Description
Currently HashMap uses a load factor of approximately 0.9. While this is appropriate for reads (get), as Robin Hood Hashing gives a low distance from the starting point with very low, effectively fixed variance, such is not the case for writes (insert).
When writing over an occupied bucked, it will incur a displacement involving reads and writes over several buckets, either for the new value or the values already in the map. Not only this number is larger than for reads, but also has an increasing variance, quickly becoming very large as load approaches 1.
For a load factor a: (UPDATED, previous lookup values were for random probing)
- the average number of probes in a read is
1/a*ln(1/1-a))(1+1/(1-a))/2 - the average number of written buckets in a write is 1/(1-a)
- the probability of writing no more than k buckets in a write is 1 - a^k
In a table, the average buckets written, the 95th percentile buckets written, and the average buckets probed in a get, for different load factors:
a | Avg W | 95% W | Avg R |
---|---|---|---|
0.500 | 2 | 4.3 | |
0.666 | 3 | 7.4 | |
0.750 | 4 | 10.4 | |
0.800 | 5 | 13.4 | |
0.833 | 6 | 16.4 | |
0.857 | 7 | 19.4 | |
0.875 | 8 | 22.4 | |
0.888 | 9 | 25.4 | |
0.900 | 10 | 28.4 | |
0.950 | 20 | 58.4 | |
0.990 | 100 | 298.1 |
It can be seen that for a = 0.9, the average probes when reading is just 2.56 5.5, but the average number of buckets written when inserting is 10 and the 95th percentile is 28 buckets.
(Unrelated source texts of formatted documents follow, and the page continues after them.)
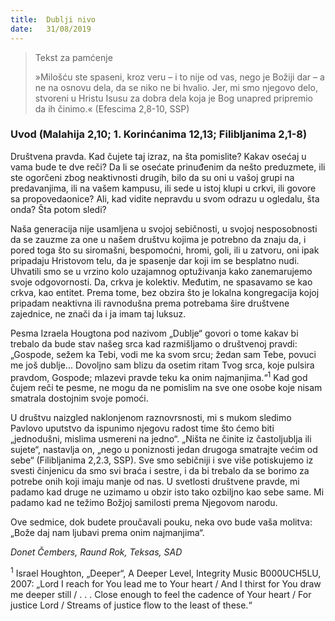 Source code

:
 ```yaml
---
title:  Dublji nivo
date:   31/08/2019
---
```


><p>Tekst za pamćenje</p>
> »Milošću ste spaseni, kroz veru – i to nije od vas, nego je Božiji dar – a ne na osnovu dela, da se niko ne bi hvalio. Jer, mi smo njegovo delo, stvoreni u Hristu Isusu za dobra dela koja je Bog unapred pripremio da ih činimo.«  (Efescima 2,8-10, SSP)

### Uvod (Malahija 2,10; 1. Korinćanima 12,13; Filibljanima 2,1-8)

Društvena pravda. Kad čujete taj izraz, na šta pomislite? Kakav osećaj u vama bude te dve reči? Da li se osećate prinuđenim da nešto preduzmete, ili ste ogorčeni zbog neaktivnosti drugih, bilo da su oni u vašoj grupi na predavanjima, ili na vašem kampusu, ili sede u istoj klupi u crkvi, ili govore sa propovedaonice? Ali, kad vidite nepravdu u svom odrazu u ogledalu, šta onda? Šta potom sledi?

Naša generacija nije usamljena u svojoj sebičnosti, u svojoj nesposobnosti da se zauzme za one u našem društvu kojima je potrebno da znaju da, i pored toga što su siromašni, bespomoćni, hromi, goli, ili u zatvoru, oni ipak pripadaju Hristovom telu, da je spasenje dar koji im se besplatno nudi. Uhvatili smo se u vrzino kolo uzajamnog optuživanja kako zanemarujemo svoje odgovornosti. Da, crkva je kolektiv. Međutim, ne spasavamo se kao crkva, kao entitet. Prema tome, bez obzira što je lokalna kongregacija kojoj pripadam neaktivna ili ravnodušna prema potrebama šire društvene zajednice, ne znači da i ja imam taj luksuz.

Pesma Izraela Hougtona pod nazivom „Dublje“ govori o tome kakav bi trebalo da bude stav našeg srca kad razmišljamo o društvenoj pravdi: „Gospode, sežem ka Tebi, vodi me ka svom srcu; žedan sam Tebe, povuci me još dublje... Dovoljno sam blizu da osetim ritam Tvog srca, koje pulsira pravdom, Gospode; mlazevi pravde teku ka onim najmanjima.“<sup>1</sup> Kad god čujem reči te pesme, ne mogu da ne pomislim na sve one osobe koje nisam smatrala dostojnim svoje pomoći. 

U društvu naizgled naklonjenom raznovrsnosti, mi s mukom sledimo Pavlovo uputstvo da ispunimo njegovu radost time što ćemo biti „jednodušni, mislima usmereni na jedno“. „Ništa ne činite iz častoljublja ili sujete“, nastavlja on, „nego u poniznosti jedan drugoga smatrajte većim od sebe“ (Filibljanima 2,2.3, SSP). Sve smo sebičniji i sve više potiskujemo iz svesti činjenicu da smo svi braća i sestre, i da bi trebalo da se borimo za potrebe onih koji imaju manje od nas. U svetlosti društvene pravde, mi padamo kad druge ne uzimamo u obzir isto tako ozbiljno kao sebe same. Mi padamo kad ne težimo Božjoj samilosti prema Njegovom narodu.

Ove sedmice, dok budete proučavali pouku, neka ovo bude vaša molitva: „Bože daj nam ljubavi prema onim najmanjima“.

*Donet Čembers, Raund Rok, Teksas, SAD*

<sup>1</sup>	Israel Houghton, „Deeper“,  A Deeper Level, Integrity Music B000UCH5LU, 2007: „Lord I reach for You lead me to Your heart / And I thirst for You draw me deeper still / . . . Close enough to feel the cadence of Your heart / For justice Lord / Streams of justice flow to the least of these.“
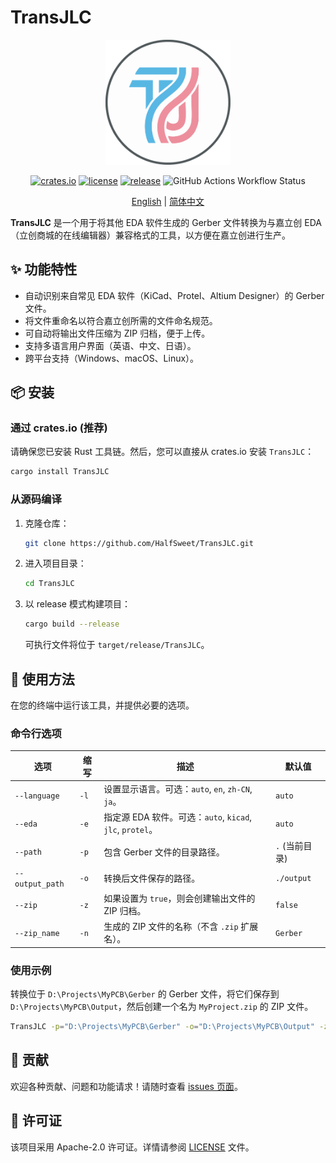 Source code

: # TransJLC

<div align="center">
  <img src="docs/image/TransJLC.svg" alt="TransJLC Logo" width="200"/>
</div>

<div align="center">

[![crates.io](https://img.shields.io/crates/v/TransJLC.svg)](https://crates.io/crates/TransJLC)
[![license](https://img.shields.io/github/license/HalfSweet/TransJLC)](https://github.com/HalfSweet/TransJLC/blob/main/LICENSE)
[![release](https://img.shields.io/github/v/release/HalfSweet/TransJLC)](https://github.com/HalfSweet/TransJLC/releases)
![GitHub Actions Workflow Status](https://img.shields.io/github/actions/workflow/status/HalfSweet/TransJLC/rust.yml)

</div>

<p align="center">
  <a href="./README.md">English</a> | <a href="./README.zh-CN.md">简体中文</a>
</p>

**TransJLC** 是一个用于将其他 EDA 软件生成的 Gerber 文件转换为与嘉立创 EDA（立创商城的在线编辑器）兼容格式的工具，以方便在嘉立创进行生产。

## ✨ 功能特性

-   自动识别来自常见 EDA 软件（KiCad、Protel、Altium Designer）的 Gerber 文件。
-   将文件重命名以符合嘉立创所需的文件命名规范。
-   可自动将输出文件压缩为 ZIP 归档，便于上传。
-   支持多语言用户界面（英语、中文、日语）。
-   跨平台支持（Windows、macOS、Linux）。

## 📦 安装

### 通过 crates.io (推荐)

请确保您已安装 Rust 工具链。然后，您可以直接从 crates.io 安装 `TransJLC`：

```bash
cargo install TransJLC
```

### 从源码编译

1.  克隆仓库：
    ```bash
    git clone https://github.com/HalfSweet/TransJLC.git
    ```
2.  进入项目目录：
    ```bash
    cd TransJLC
    ```
3.  以 release 模式构建项目：
    ```bash
    cargo build --release
    ```
    可执行文件将位于 `target/release/TransJLC`。

## 🚀 使用方法

在您的终端中运行该工具，并提供必要的选项。

### 命令行选项

| 选项          | 缩写 | 描述                                                              | 默认值      |
| ------------- | ---- | ----------------------------------------------------------------- | ----------- |
| `--language`  | `-l` | 设置显示语言。可选：`auto`, `en`, `zh-CN`, `ja`。                  | `auto`      |
| `--eda`       | `-e` | 指定源 EDA 软件。可选：`auto`, `kicad`, `jlc`, `protel`。           | `auto`      |
| `--path`      | `-p` | 包含 Gerber 文件的目录路径。                                      | `.` (当前目录) |
| `--output_path` | `-o` | 转换后文件保存的路径。                                            | `./output`  |
| `--zip`       | `-z` | 如果设置为 `true`，则会创建输出文件的 ZIP 归档。                  | `false`     |
| `--zip_name`  | `-n` | 生成的 ZIP 文件的名称（不含 `.zip` 扩展名）。                     | `Gerber`    |

### 使用示例

转换位于 `D:\Projects\MyPCB\Gerber` 的 Gerber 文件，将它们保存到 `D:\Projects\MyPCB\Output`，然后创建一个名为 `MyProject.zip` 的 ZIP 文件。

```bash
TransJLC -p="D:\Projects\MyPCB\Gerber" -o="D:\Projects\MyPCB\Output" -z=true -n=MyProject
```

## 🤝 贡献

欢迎各种贡献、问题和功能请求！请随时查看 [issues 页面](https://github.com/HalfSweet/TransJLC/issues)。

## 📄 许可证

该项目采用 Apache-2.0 许可证。详情请参阅 [LICENSE](LICENSE) 文件。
For deletes it will not be much better when doing the backwards shift, as most keys will be displaced from their origin (the very low variance behaviour or RH).
While for many cases, the average over the map lifetime may not be much impacted, if it happens that a map is being operated near capacity, with elements constantly being inserted and others removed, e.g., when implementing an LRU cache, the number of buckets (re)written per insert (and also per delete) will be manifestly higher than desired.
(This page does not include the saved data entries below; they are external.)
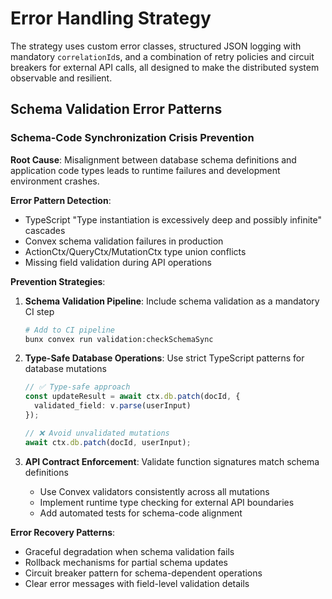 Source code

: # Error Handling Strategy

The strategy uses custom error classes, structured JSON logging with mandatory `correlationId`s, and a combination of retry policies and circuit breakers for external API calls, all designed to make the distributed system observable and resilient.

## Schema Validation Error Patterns

### Schema-Code Synchronization Crisis Prevention

**Root Cause**: Misalignment between database schema definitions and application code types leads to runtime failures and development environment crashes.

**Error Pattern Detection**:
- TypeScript "Type instantiation is excessively deep and possibly infinite" cascades
- Convex schema validation failures in production
- ActionCtx/QueryCtx/MutationCtx type union conflicts
- Missing field validation during API operations

**Prevention Strategies**:

1. **Schema Validation Pipeline**: Include schema validation as a mandatory CI step
   ```bash
   # Add to CI pipeline
   bunx convex run validation:checkSchemaSync
   ```

2. **Type-Safe Database Operations**: Use strict TypeScript patterns for database mutations
   ```typescript
   // ✅ Type-safe approach
   const updateResult = await ctx.db.patch(docId, { 
     validated_field: v.parse(userInput) 
   });
   
   // ❌ Avoid unvalidated mutations
   await ctx.db.patch(docId, userInput);
   ```

3. **API Contract Enforcement**: Validate function signatures match schema definitions
   - Use Convex validators consistently across all mutations
   - Implement runtime type checking for external API boundaries
   - Add automated tests for schema-code alignment

**Error Recovery Patterns**:
- Graceful degradation when schema validation fails
- Rollback mechanisms for partial schema updates
- Circuit breaker pattern for schema-dependent operations
- Clear error messages with field-level validation details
While the exact load factor choice can be argued about, it seems that 0.9 is manifestly too high. Going from 0.9 to 0.8 would have a 12.5% memory overhead, while going from 0.8 to 0.9 doubles the average number of buckets written when inserting, and more than doubles the 95th percentile. Therefore, a load factor around 0.8 seems more reasonable.